┌─ Data supplied
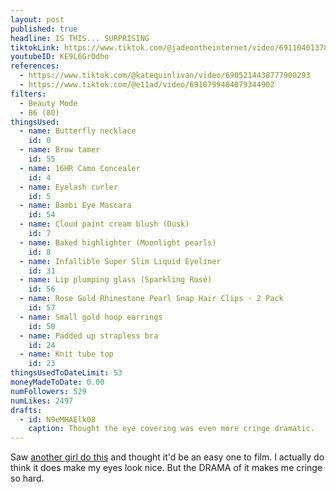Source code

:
```yaml
---
layout: post
published: true
headline: IS THIS... SURPRISING
tiktokLink: https://www.tiktok.com/@jadeontheinternet/video/6911040137820507398
youtubeID: KE9L6GrOdho
references:
  - https://www.tiktok.com/@katequinlivan/video/6905214438777900293
  - https://www.tiktok.com/@e11ad/video/6910799484079344902
filters:
  - Beauty Mode
  - B6 (80)
thingsUsed:
  - name: Butterfly necklace
    id: 0
  - name: Brow tamer
    id: 55
  - name: 16HR Camo Concealer
    id: 4
  - name: Eyelash curler
    id: 5
  - name: Bambi Eye Mascara
    id: 54
  - name: Cloud paint cream blush (Dusk)
    id: 7
  - name: Baked highlighter (Moonlight pearls)
    id: 8
  - name: Infallible Super Slim Liquid Eyeliner
    id: 31
  - name: Lip plumping glass (Sparkling Rosé)
    id: 56
  - name: Rose Gold Rhinestone Pearl Snap Hair Clips - 2 Pack
    id: 57
  - name: Small gold hoop earrings
    id: 50
  - name: Padded up strapless bra
    id: 24
  - name: Knit tube top
    id: 23
thingsUsedToDateLimit: 53
moneyMadeToDate: 0.00
numFollowers: 529
numLikes: 2497
drafts:
  - id: N9eMHAElk08
    caption: Thought the eye covering was even more cringe dramatic.
---
```


Saw [another girl do this](https://www.tiktok.com/@katequinlivan/video/6905214438777900293) and thought it'd be an easy one to film. I actually do think it does make my eyes look nice. But the DRAMA of it makes me cringe so hard.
└─
* Work task
Set down every line of the entries above again, exactly as written, but not the pictures.

* The answer
Source code

:
```yaml
---
layout: post
published: true
headline: IS THIS... SURPRISING
tiktokLink: https://www.tiktok.com/@jadeontheinternet/video/6911040137820507398
youtubeID: KE9L6GrOdho
references:
  - https://www.tiktok.com/@katequinlivan/video/6905214438777900293
  - https://www.tiktok.com/@e11ad/video/6910799484079344902
filters:
  - Beauty Mode
  - B6 (80)
thingsUsed:
  - name: Butterfly necklace
    id: 0
  - name: Brow tamer
    id: 55
  - name: 16HR Camo Concealer
    id: 4
  - name: Eyelash curler
    id: 5
  - name: Bambi Eye Mascara
    id: 54
  - name: Cloud paint cream blush (Dusk)
    id: 7
  - name: Baked highlighter (Moonlight pearls)
    id: 8
  - name: Infallible Super Slim Liquid Eyeliner
    id: 31
  - name: Lip plumping glass (Sparkling Rosé)
    id: 56
  - name: Rose Gold Rhinestone Pearl Snap Hair Clips - 2 Pack
    id: 57
  - name: Small gold hoop earrings
    id: 50
  - name: Padded up strapless bra
    id: 24
  - name: Knit tube top
    id: 23
thingsUsedToDateLimit: 53
moneyMadeToDate: 0.00
numFollowers: 529
numLikes: 2497
drafts:
  - id: N9eMHAElk08
    caption: Thought the eye covering was even more cringe dramatic.
---
```


Saw [another girl do this](https://www.tiktok.com/@katequinlivan/video/6905214438777900293) and thought it'd be an easy one to film. I actually do think it does make my eyes look nice. But the DRAMA of it makes me cringe so hard.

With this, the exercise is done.